One difference from the cart as opposed to the product detail page, is that each cart line consists of the quantity of the item. Since the Calculate item delivery date API accounts for single availability and valid capacity windows, it cannot provide an accurate estimate for a cart line. For this reason, Sterling Intelligent Promising provides the Calculate checkout assignments API to support this use case. This API addresses the complex calculation that is needed to determine the earliest delivery date based on the shipping speed for the requested quantity. The seller might realize that when the number of item increases for the same cart line, the overall delivery date might change. The date might change because each shipping location might not have all requested quantity or have different availability dates.
It is recommended that the seller display the estimated delivery date for each cart line. The shopper can then compare individual cart lines to determine which items meet their delivery acceptance criteria. Some sellers might include all cart lines into the estimate, under the assumption that the shopper knows exactly what they wanted from the beginning. This use case suits sellers that have a small catalog and primarily offer flagship items or limited product choices.
For the cart estimate, the seller can choose to show similar information as can be displayed on the product detail page. This information can include the shipping speed and associated earliest delivery date, and the earliest date the items can be picked up at a nearby store.
This image shows an example of a cart page with a request that exceeds the available inventory.
To obtain the estimated delivery information, use the Calculate shipment assignments API. The Calculate shipment assignments API provides the earliest delivery estimate and accounts for the full requested quantity for a cart line item. The API also returns information about any backorder or quantity that cannot be fulfilled by the network. For this reason, the seller needs to proactively verify whether the quantity is complete and report any backorder amount to the shopper. This communication ensures that the shopper is aware of any quantity that cannot be fulfilled before they move to the order capture phase.
This estimate can also be derived by using a combination of the Calculate item delivery date API and the Get node availability by dates API. The estimated delivery date also provides the fulfilling ship node that meets the reported earliest delivery date. By using this information, the seller can identify the available quantity at the target ship node by using the Get node availability by dates API. Based on the inventory threshold of the item, the seller can display a short message that indicates that the item has only a limited availability to urge buyer to purchase it sooner.
Checkout
After the shopper finalizes the list of items in their shopping cart, the cart can be forwarded to the checkout phase. At checkout, the shopper does a final review of the cart, which consists of multiple cart line and item quantities. Since that the shopper is likely to be committed to purchasing the items, the seller needs to provide a delivery estimate for the entire cart. This delivery estimate ensures that the shopper is aware of the overall delivery date for the items.

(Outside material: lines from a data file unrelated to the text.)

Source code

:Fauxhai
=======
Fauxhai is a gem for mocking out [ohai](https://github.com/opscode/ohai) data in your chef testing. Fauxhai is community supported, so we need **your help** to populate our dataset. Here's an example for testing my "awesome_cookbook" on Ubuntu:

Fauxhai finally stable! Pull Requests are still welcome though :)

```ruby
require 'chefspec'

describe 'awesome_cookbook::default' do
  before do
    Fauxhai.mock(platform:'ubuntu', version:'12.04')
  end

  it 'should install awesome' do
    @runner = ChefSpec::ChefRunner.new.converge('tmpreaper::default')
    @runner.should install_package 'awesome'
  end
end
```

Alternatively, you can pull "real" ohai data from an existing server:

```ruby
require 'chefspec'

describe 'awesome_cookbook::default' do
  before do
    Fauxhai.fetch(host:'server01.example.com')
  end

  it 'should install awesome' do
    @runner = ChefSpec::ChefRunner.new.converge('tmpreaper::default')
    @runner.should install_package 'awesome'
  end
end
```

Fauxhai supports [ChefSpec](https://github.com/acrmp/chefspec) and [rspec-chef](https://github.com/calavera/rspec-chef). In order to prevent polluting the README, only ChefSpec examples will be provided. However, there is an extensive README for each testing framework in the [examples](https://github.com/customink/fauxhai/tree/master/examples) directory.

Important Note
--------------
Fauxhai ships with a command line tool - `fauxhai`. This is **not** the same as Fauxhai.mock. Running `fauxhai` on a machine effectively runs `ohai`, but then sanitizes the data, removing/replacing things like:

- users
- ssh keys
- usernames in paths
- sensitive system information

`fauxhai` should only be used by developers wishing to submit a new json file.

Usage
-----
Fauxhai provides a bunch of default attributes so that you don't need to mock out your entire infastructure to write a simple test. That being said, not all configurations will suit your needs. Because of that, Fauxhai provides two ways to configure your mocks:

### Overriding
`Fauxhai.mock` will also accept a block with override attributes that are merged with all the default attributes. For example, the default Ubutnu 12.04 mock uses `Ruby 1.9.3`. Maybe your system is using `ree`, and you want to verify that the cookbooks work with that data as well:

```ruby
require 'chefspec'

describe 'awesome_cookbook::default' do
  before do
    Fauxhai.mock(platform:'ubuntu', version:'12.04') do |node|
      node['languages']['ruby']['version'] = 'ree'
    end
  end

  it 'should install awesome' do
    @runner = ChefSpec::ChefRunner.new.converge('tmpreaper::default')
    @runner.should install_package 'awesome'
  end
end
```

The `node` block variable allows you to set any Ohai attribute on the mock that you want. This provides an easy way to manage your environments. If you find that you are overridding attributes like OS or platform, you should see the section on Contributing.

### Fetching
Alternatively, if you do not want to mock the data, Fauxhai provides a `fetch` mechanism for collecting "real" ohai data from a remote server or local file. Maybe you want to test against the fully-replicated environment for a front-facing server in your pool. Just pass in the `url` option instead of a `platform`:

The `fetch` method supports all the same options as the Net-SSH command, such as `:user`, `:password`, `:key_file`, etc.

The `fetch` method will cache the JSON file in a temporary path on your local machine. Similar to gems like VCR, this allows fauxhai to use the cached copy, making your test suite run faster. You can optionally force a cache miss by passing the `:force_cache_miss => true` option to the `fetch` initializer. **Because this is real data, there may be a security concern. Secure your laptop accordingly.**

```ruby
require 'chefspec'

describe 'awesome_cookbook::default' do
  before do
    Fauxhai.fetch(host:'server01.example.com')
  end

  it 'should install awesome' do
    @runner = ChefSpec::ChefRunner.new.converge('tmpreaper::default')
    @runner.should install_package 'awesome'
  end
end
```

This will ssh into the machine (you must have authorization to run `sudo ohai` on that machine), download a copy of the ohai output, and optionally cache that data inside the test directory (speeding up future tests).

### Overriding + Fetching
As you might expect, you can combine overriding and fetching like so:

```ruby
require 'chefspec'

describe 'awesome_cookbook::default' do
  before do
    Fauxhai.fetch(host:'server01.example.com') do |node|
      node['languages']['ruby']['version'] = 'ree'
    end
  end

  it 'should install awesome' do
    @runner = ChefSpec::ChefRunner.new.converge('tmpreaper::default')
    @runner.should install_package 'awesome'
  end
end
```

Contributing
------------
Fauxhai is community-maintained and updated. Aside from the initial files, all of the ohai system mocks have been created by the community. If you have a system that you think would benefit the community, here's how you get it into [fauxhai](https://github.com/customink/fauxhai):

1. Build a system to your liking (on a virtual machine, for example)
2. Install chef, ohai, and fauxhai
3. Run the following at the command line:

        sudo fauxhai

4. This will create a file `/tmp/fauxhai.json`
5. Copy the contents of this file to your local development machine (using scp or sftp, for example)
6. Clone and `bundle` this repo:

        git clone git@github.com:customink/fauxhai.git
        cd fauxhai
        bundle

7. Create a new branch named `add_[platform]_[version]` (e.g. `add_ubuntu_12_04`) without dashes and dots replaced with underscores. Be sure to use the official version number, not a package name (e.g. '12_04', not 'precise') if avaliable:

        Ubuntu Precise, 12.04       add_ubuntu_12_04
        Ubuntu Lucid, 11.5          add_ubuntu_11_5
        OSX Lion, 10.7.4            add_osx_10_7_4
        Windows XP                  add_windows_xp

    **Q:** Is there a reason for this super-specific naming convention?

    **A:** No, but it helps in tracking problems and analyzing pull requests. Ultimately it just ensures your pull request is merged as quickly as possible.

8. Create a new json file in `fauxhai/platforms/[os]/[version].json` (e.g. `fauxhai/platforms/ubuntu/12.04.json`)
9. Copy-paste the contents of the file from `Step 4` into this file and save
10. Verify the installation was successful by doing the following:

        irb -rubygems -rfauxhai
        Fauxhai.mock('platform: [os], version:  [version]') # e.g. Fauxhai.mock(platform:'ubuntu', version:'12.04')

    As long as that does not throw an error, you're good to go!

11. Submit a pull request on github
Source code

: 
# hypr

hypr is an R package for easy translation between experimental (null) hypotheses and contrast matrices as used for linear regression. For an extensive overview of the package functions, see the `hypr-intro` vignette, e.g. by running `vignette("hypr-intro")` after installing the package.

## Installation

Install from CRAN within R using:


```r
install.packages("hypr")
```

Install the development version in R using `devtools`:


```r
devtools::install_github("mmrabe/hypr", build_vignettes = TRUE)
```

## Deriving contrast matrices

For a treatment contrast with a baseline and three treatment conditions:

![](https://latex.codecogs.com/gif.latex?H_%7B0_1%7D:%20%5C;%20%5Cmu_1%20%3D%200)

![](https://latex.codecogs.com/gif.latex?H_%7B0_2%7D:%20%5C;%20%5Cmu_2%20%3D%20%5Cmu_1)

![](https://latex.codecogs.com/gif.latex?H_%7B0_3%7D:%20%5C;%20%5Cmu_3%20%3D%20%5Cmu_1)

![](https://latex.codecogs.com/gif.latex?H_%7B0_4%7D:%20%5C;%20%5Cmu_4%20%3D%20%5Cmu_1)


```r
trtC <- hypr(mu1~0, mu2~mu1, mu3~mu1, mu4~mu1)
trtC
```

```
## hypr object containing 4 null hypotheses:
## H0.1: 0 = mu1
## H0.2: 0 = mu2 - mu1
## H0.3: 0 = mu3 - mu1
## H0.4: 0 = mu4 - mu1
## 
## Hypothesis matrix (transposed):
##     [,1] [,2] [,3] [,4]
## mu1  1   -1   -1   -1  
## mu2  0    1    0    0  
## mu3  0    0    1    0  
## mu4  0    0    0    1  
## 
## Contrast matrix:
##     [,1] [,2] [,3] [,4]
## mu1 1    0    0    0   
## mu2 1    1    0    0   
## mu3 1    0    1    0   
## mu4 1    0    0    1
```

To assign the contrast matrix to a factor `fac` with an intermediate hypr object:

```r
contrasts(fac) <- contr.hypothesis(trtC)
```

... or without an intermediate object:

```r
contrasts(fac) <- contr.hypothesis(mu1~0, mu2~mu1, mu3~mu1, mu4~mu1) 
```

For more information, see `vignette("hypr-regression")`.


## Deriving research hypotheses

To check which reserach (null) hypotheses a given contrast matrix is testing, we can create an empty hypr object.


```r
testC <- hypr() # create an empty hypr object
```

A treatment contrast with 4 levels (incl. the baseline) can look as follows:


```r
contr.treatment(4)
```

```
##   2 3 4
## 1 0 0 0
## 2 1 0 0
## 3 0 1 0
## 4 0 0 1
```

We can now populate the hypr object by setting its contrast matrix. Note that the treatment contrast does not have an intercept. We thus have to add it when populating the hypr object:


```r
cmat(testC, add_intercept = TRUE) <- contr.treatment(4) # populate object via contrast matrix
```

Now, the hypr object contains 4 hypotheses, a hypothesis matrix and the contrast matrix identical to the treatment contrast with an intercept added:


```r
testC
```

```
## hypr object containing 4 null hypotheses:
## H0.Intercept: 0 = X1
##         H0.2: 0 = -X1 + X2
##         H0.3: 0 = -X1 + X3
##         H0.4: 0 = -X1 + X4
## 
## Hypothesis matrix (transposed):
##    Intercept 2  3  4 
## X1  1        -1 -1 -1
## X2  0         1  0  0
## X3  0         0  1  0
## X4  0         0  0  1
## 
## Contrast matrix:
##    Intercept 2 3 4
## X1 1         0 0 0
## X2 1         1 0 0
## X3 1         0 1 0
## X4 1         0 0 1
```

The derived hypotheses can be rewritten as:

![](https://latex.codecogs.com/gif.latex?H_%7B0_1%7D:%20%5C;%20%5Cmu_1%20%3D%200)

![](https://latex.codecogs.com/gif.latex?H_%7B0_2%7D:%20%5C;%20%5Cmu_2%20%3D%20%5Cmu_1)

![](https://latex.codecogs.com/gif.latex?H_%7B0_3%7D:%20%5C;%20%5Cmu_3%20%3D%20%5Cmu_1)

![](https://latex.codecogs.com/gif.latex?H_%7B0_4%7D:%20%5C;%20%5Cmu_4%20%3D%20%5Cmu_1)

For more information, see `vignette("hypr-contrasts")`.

The difference between a cart page and a checkout page is that a cart page contains all the cart lines that are considered together to obtain the fulfillment estimates. When multiple cart lines and multiple quantities are considered together, it is likely that the cart is going to require split shipments when availability is low.
On a checkout page, the shopper must be able to choose the shipping speed they want, delivery methods, and fulfillment preferences. The shopping experience is further enhanced when the seller gives the shopper a sense of commitment by providing an accurate delivery estimate for the cart items and quantities. Fulfillment preferences can either be predefined by the seller or provided as options for the shopper. Fulfillment preferences indicate the way that the shopper receives the delivered items, such as all the items delivered together or delivered as soon as they are available. Earliest delivery means that the shipment leaves the ship node as soon as the items are available. Delivery together refers to scheduling all cart items to arrive on the same earliest possible delivery date.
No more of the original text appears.